══ Records to process ══

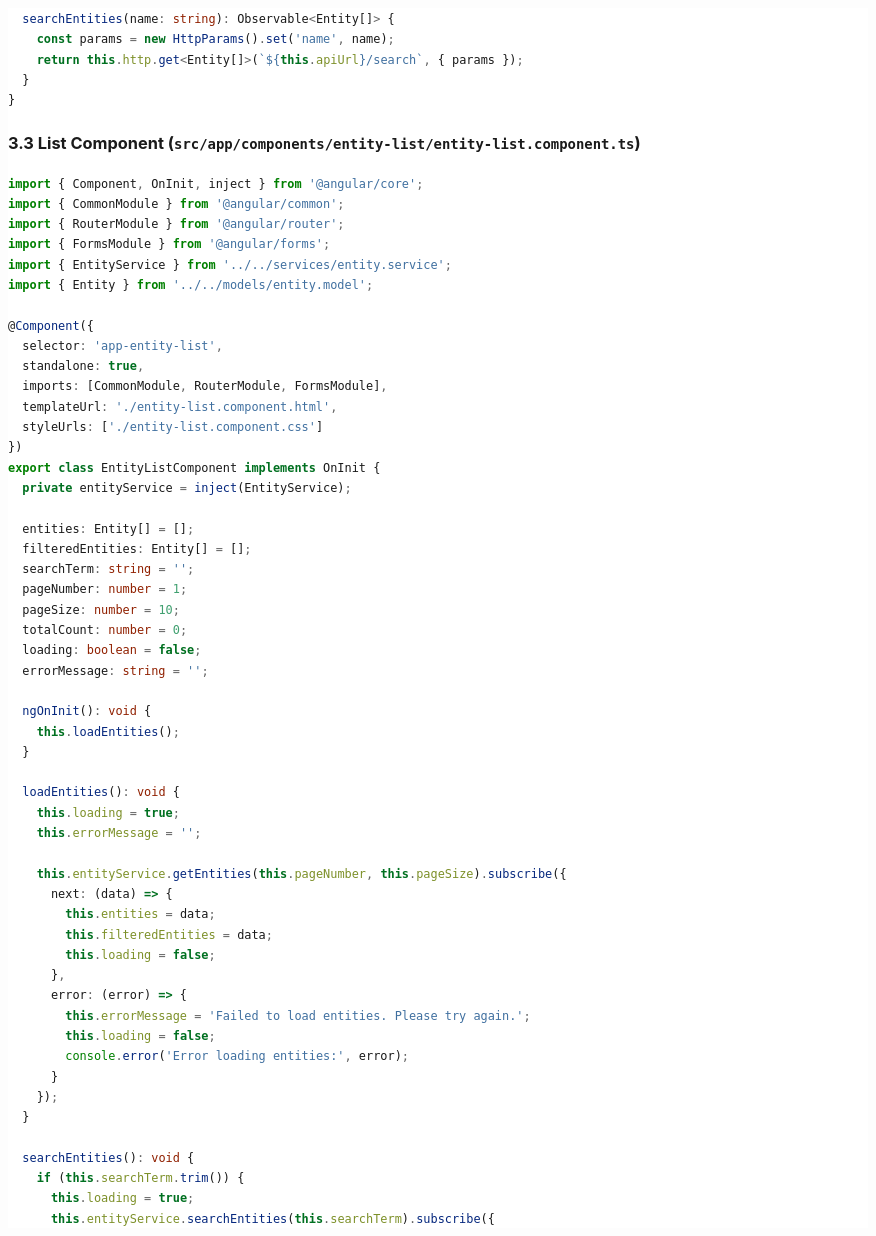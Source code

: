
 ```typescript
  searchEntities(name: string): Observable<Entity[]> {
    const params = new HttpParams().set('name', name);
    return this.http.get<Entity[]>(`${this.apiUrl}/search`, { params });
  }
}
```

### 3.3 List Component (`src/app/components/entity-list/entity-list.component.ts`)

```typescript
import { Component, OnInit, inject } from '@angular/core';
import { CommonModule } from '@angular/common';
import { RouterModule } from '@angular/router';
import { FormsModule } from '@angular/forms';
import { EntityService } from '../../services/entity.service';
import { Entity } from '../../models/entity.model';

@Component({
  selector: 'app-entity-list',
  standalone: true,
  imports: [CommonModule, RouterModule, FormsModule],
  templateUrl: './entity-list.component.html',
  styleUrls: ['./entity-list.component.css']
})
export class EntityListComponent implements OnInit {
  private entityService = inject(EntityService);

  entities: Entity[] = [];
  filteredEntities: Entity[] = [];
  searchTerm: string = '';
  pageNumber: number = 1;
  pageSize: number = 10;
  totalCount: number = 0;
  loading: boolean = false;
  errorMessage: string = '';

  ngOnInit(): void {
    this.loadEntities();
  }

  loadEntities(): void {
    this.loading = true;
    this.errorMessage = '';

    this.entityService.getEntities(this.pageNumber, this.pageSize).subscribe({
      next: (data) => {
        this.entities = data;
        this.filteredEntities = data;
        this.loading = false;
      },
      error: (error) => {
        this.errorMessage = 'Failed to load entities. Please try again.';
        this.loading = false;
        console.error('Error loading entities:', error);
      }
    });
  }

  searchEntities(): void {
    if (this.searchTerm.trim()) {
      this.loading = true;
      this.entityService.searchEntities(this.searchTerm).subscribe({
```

═══

▶ **Work instructions**:
Match on "searchTerm": copy every line in the records that has it.

▶ **Result for this task**:
  searchTerm: string = '';
    if (this.searchTerm.trim()) {
      this.entityService.searchEntities(this.searchTerm).subscribe({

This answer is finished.